Date: Sat, 28 Nov 1998 08:44:03 -0500
First thing to do is to is to install a presser foot shaft that works so
that you can lift the foot up and down with out binding and that there
is some pressure when the foot is seated on the feeder teeth.
If your husband reassembled everything and now the TOP stitches are
forming tangles underneath, check these things:
1. The set screw on the take up lever is on the flat part of the stud.
2. The thread is pressurized by the tension disks when the foot is down.
3. The corner of the bobbin case is not broken off.
4. There is clearance for the thread as the top thread makes its loop
around the bobbin
case.(thread is not pinching at the position bracket)
5. No burr on the hook point and that the hook point is not broken.
6. The hook timing is set so that the hook point is meeting the center
of the needle scarf at the time when the needle is on its way back
up about 3/16ths from its lowest point of decent.
7. After checking all these things, thread the machine, put a piece of
fabric under the foot and make a couple of stitches by hand.

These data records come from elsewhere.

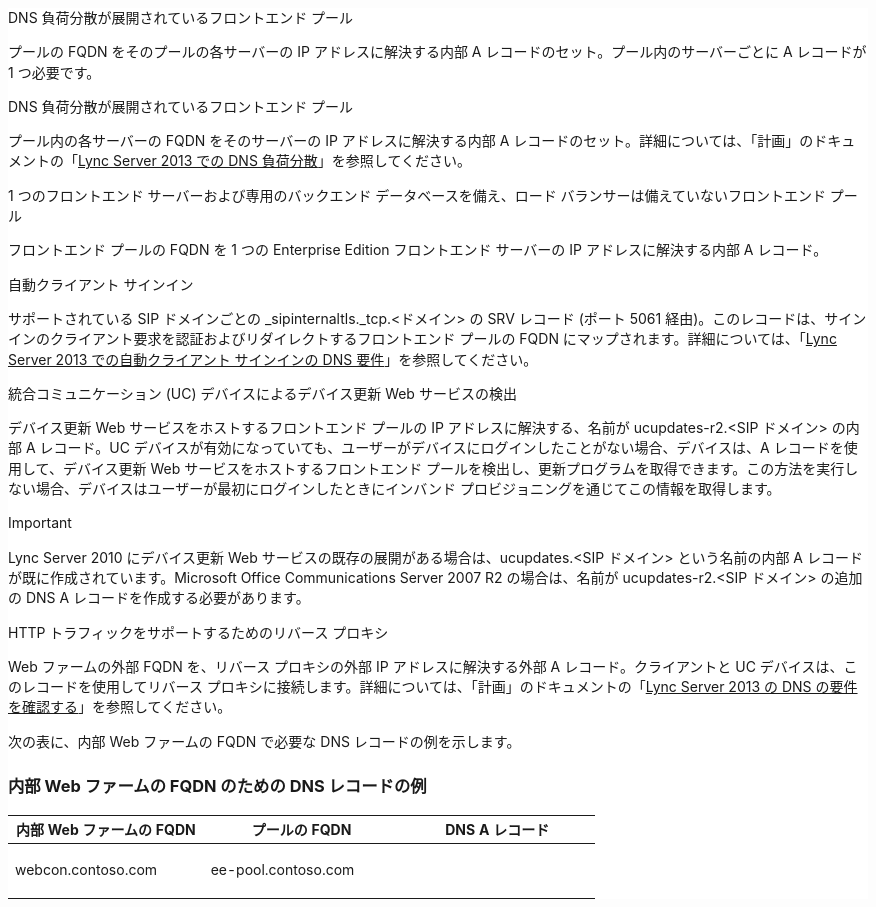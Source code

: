 <td><p>DNS 負荷分散が展開されているフロントエンド プール</p></td>
<td><p>プールの FQDN をそのプールの各サーバーの IP アドレスに解決する内部 A レコードのセット。プール内のサーバーごとに A レコードが 1 つ必要です。</p></td>
</tr>
<tr class="odd">
<td><p>DNS 負荷分散が展開されているフロントエンド プール</p></td>
<td><p>プール内の各サーバーの FQDN をそのサーバーの IP アドレスに解決する内部 A レコードのセット。詳細については、「計画」のドキュメントの「<a href="lync-server-2013-dns-load-balancing.md">Lync Server 2013 での DNS 負荷分散</a>」を参照してください。</p></td>
</tr>
<tr class="even">
<td><p>1 つのフロントエンド サーバーおよび専用のバックエンド データベースを備え、ロード バランサーは備えていないフロントエンド プール</p></td>
<td><p>フロントエンド プールの FQDN を 1 つの Enterprise Edition フロントエンド サーバーの IP アドレスに解決する内部 A レコード。</p>
<p></p></td>
</tr>
<tr class="odd">
<td><p>自動クライアント サインイン</p></td>
<td><p>サポートされている SIP ドメインごとの _sipinternaltls._tcp.&lt;ドメイン&gt; の SRV レコード (ポート 5061 経由)。このレコードは、サインインのクライアント要求を認証およびリダイレクトするフロントエンド プールの FQDN にマップされます。詳細については、「<a href="lync-server-2013-dns-requirements-for-automatic-client-sign-in.md">Lync Server 2013 での自動クライアント サインインの DNS 要件</a>」を参照してください。</p></td>
</tr>
<tr class="even">
<td><p>統合コミュニケーション (UC) デバイスによるデバイス更新 Web サービスの検出</p></td>
<td><p>デバイス更新 Web サービスをホストするフロントエンド プールの IP アドレスに解決する、名前が ucupdates-r2.&lt;SIP ドメイン&gt; の内部 A レコード。UC デバイスが有効になっていても、ユーザーがデバイスにログインしたことがない場合、デバイスは、A レコードを使用して、デバイス更新 Web サービスをホストするフロントエンド プールを検出し、更新プログラムを取得できます。この方法を実行しない場合、デバイスはユーザーが最初にログインしたときにインバンド プロビジョニングを通じてこの情報を取得します。</p>
<div class="alert">

> [!IMPORTANT]
> Lync Server 2010 にデバイス更新 Web サービスの既存の展開がある場合は、ucupdates.&lt;SIP ドメイン&gt; という名前の内部 A レコードが既に作成されています。Microsoft Office Communications Server 2007 R2 の場合は、名前が ucupdates-r2.&lt;SIP ドメイン&gt; の追加の DNS A レコードを作成する必要があります。


</div></td>
</tr>
<tr class="odd">
<td><p>HTTP トラフィックをサポートするためのリバース プロキシ</p></td>
<td><p>Web ファームの外部 FQDN を、リバース プロキシの外部 IP アドレスに解決する外部 A レコード。クライアントと UC デバイスは、このレコードを使用してリバース プロキシに接続します。詳細については、「計画」のドキュメントの「<a href="lync-server-2013-determine-dns-requirements.md">Lync Server 2013 の DNS の要件を確認する</a>」を参照してください。</p></td>
</tr>
</tbody>
</table>


次の表に、内部 Web ファームの FQDN で必要な DNS レコードの例を示します。

### 内部 Web ファームの FQDN のための DNS レコードの例

<table>
<colgroup>
<col style="width: 33%" />
<col style="width: 33%" />
<col style="width: 33%" />
</colgroup>
<thead>
<tr class="header">
<th>内部 Web ファームの FQDN</th>
<th>プールの FQDN</th>
<th>DNS A レコード</th>
</tr>
</thead>
<tbody>
<tr class="odd">
<td><p>webcon.contoso.com</p></td>
<td><p>ee-pool.contoso.com</p></td>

Have the
slide plate open and notice the way the thread is casting off the
hook on its way around. See that the thread is not being aloud to
hang up 3/4s or so way around the bobbin case. If you see this is
happening, adjust the hook a little so it will let go of the thread and
allow the take up lever to pull it up smoothly.
There are other thing that can cause the problem you described, but
these are the most likely.
Good luck, let me know what it was.
Bob (Singer trained technician)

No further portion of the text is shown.